Work task - Looking at the material below, work out how many of its lines hold the string "print". Give that figure alone.

[Start of section]

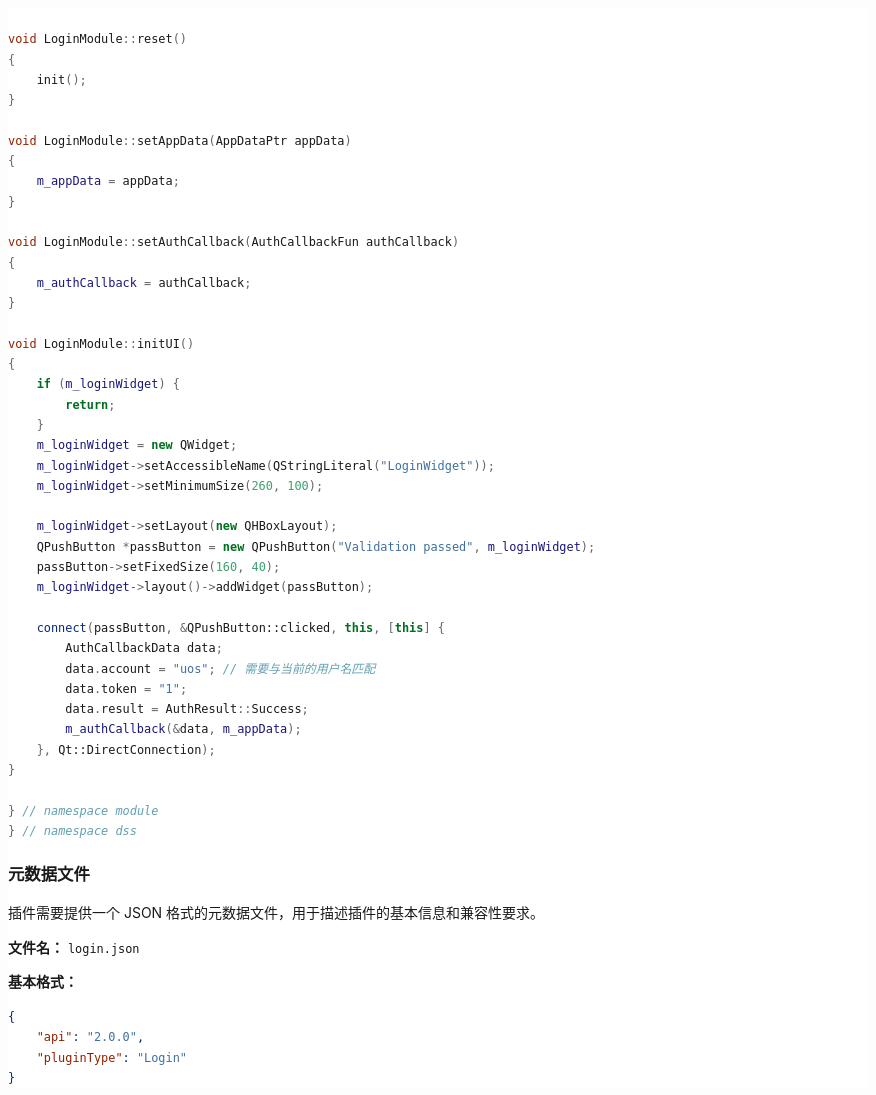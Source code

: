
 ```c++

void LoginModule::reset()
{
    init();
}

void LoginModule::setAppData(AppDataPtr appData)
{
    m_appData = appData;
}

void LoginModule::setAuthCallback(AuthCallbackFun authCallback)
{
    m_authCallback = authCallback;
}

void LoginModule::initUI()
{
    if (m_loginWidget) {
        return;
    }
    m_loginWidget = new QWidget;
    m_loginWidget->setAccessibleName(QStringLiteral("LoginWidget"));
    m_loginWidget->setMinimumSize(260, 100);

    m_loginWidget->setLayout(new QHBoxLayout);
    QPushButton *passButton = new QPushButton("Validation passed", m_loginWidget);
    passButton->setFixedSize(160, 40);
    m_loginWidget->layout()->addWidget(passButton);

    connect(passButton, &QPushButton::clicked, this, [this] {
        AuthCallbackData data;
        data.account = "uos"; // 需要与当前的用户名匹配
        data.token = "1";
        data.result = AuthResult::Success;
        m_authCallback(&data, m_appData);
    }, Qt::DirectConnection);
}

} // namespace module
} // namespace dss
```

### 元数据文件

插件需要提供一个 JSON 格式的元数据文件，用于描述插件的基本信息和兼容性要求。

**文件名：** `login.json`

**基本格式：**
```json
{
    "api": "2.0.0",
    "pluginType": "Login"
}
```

[End of section]
[Start of section]

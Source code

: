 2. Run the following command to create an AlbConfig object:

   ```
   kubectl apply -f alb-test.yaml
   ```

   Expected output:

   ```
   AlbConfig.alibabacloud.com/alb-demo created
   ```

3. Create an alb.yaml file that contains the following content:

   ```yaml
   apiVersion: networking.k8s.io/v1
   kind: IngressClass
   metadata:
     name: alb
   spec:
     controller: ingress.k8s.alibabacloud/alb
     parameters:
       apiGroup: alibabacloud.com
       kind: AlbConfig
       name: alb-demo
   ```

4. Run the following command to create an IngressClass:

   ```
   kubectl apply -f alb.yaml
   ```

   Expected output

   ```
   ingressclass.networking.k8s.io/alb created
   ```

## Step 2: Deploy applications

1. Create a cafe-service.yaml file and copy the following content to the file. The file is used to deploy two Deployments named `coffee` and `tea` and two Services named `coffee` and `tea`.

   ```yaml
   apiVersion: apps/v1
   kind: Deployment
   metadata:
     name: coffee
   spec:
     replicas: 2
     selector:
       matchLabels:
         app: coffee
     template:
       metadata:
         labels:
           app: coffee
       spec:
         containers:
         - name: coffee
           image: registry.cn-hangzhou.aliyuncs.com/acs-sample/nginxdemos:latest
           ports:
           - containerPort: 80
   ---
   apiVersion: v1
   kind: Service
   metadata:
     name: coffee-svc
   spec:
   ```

[End of section]
[Start of section]

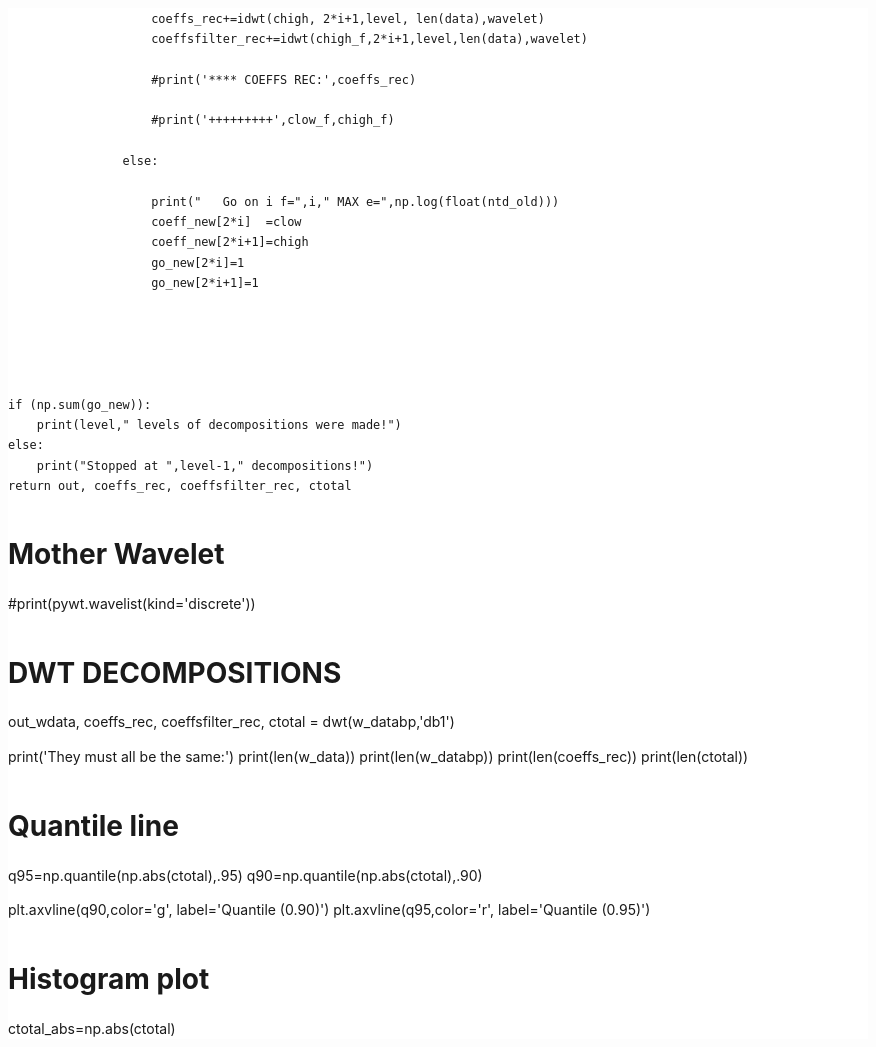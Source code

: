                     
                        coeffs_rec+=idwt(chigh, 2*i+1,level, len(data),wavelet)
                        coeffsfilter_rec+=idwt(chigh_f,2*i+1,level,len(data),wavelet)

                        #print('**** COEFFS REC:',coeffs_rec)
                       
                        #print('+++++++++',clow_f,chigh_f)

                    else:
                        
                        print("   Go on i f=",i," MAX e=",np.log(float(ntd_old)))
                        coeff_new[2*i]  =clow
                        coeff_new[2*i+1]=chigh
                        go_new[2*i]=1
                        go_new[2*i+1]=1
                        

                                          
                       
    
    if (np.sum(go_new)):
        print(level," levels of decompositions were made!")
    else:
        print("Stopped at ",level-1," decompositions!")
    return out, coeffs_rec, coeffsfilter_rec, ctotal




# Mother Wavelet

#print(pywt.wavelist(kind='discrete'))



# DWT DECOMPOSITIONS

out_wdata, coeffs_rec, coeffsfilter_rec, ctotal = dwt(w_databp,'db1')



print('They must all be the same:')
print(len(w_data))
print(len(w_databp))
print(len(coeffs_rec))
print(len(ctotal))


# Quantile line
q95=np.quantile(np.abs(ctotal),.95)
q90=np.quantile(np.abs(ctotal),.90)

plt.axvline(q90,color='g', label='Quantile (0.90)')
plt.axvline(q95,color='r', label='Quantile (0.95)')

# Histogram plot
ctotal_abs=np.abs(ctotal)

[End of section]

Reply to the exercise - 11